2022 single by Elodie

"Bagno a mezzanotte" (lit. 'Midnight bathing') is a song recorded by Italian singer Elodie. It was released on 9 March 2022 through Island Records as the second single from her fourth studio album OK. Respira.

All proceeds from sales of the song were donated to projects run by Save the Children to support the Ukrainian population following the Russian invasion of Ukraine.

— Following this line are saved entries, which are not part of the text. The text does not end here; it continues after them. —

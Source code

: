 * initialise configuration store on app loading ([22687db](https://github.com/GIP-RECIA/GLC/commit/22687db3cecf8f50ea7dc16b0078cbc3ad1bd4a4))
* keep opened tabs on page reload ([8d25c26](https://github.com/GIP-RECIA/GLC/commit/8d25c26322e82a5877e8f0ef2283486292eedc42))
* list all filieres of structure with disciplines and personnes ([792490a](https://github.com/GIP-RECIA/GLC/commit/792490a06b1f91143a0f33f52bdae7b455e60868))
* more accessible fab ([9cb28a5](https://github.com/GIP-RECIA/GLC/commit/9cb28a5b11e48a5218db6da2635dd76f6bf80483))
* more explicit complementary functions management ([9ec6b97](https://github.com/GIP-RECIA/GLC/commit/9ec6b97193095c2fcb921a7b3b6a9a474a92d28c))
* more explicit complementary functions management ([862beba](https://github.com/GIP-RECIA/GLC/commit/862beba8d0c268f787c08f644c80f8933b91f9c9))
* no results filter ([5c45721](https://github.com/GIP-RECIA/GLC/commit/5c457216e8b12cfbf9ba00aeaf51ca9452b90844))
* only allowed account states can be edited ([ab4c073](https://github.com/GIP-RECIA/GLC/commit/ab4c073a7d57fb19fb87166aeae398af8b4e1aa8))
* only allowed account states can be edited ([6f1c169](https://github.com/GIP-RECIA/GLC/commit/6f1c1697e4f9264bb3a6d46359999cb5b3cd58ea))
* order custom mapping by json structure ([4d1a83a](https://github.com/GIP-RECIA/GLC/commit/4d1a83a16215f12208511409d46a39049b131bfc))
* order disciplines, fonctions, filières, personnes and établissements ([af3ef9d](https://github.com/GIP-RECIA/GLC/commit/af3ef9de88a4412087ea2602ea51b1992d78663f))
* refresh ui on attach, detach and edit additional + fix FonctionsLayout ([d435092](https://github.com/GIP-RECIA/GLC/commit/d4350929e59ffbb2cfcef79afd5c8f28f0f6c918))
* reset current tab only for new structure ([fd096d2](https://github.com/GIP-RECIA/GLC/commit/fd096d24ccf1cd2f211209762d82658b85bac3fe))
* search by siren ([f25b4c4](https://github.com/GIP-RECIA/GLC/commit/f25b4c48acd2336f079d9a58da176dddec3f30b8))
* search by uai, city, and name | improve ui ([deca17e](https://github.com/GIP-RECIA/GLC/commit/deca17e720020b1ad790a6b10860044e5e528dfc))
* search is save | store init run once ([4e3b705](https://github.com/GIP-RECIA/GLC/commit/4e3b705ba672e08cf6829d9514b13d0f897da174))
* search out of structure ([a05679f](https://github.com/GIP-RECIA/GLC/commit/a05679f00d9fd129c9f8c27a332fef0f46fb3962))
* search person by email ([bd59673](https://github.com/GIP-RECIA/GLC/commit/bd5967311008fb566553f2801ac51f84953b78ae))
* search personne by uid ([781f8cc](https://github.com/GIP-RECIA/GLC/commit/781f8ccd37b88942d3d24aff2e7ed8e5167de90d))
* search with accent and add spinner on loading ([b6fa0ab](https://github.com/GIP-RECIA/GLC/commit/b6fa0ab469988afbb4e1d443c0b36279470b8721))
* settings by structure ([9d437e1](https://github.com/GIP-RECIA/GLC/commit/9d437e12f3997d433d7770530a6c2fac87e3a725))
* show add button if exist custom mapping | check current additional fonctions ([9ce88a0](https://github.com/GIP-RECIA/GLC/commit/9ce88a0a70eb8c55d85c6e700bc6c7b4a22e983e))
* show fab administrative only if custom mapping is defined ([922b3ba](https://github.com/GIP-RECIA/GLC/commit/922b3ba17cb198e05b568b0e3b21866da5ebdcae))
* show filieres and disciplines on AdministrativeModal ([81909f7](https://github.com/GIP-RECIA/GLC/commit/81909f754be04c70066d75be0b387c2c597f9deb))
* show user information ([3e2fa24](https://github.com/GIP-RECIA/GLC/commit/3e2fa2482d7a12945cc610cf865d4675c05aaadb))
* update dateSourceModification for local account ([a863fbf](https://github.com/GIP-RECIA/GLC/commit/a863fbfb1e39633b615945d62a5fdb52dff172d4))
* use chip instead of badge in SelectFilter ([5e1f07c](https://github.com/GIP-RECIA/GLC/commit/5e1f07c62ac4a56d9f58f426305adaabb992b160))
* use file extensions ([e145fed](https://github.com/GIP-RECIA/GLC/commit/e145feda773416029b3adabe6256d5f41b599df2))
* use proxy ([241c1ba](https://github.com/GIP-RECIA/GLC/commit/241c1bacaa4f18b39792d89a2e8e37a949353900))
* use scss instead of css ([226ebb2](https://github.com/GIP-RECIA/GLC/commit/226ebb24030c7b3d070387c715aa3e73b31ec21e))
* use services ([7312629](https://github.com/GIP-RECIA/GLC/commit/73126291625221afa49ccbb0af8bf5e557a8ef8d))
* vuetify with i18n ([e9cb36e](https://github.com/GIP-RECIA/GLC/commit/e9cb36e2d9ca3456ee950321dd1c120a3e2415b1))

On 30 May 2022, during the Heroes Festival, Elisa performed the song together with Elodie, and the duet was later included in Elisa's album Back to the Future Live.

== Composition ==
The song, written by Elisa, who also sings the bridge, with production by Zef and Marz, was described by Elodie through a statement:"It is a single made for dancing, turning up the volume, partying and staying up until dawn. Collaborating with Elisa is always an inspiration to me. This gift tells all about her generosity, passion and care for music and others"

== Charity ==
On March 8, the singer explained that the income from sales of the song will be donated to projects curated by Save the Children to support the Ukrainians following the Russian invasion of Ukraine, motivating that "so many children, so many of them very young, are losing their homes, their families, their daily lives and their futures in these hours. The war, with all that it brings, will leave an indelible mark on their lives. To remain helpless is impossible." Regarding the initiative, Save the Children's director general Daniela Fatarella said:"We gratefully welcomed this beautiful gesture of generosity by Elodie, who confirms herself to be an artist with great sensitivity. The Ukrainian children need all our help because they have already suffered far too much. The only way to stop this, we will never tire of repeating, is the immediate cessation of hostilities, to protect children from violence and other violations of their rights. Elodie's voice will help us shout it louder."

==Charts==

===Weekly charts===

| Chart (2022) | Peak position |
|---|---|
| Italy (FIMI) | 4 |
| Italy Airplay (EarOne) | 1 |

===Year-end charts===

| Chart (2022) | Peak position |
|---|---|
| Italy (FIMI) | 17 |

==Certifications==

| Region | Certification | Certified units/sales |
| Italy (FIMI) | 4× Platinum | 400,000^{‡} |
^{‡} Sales+streaming figures based on certification alone.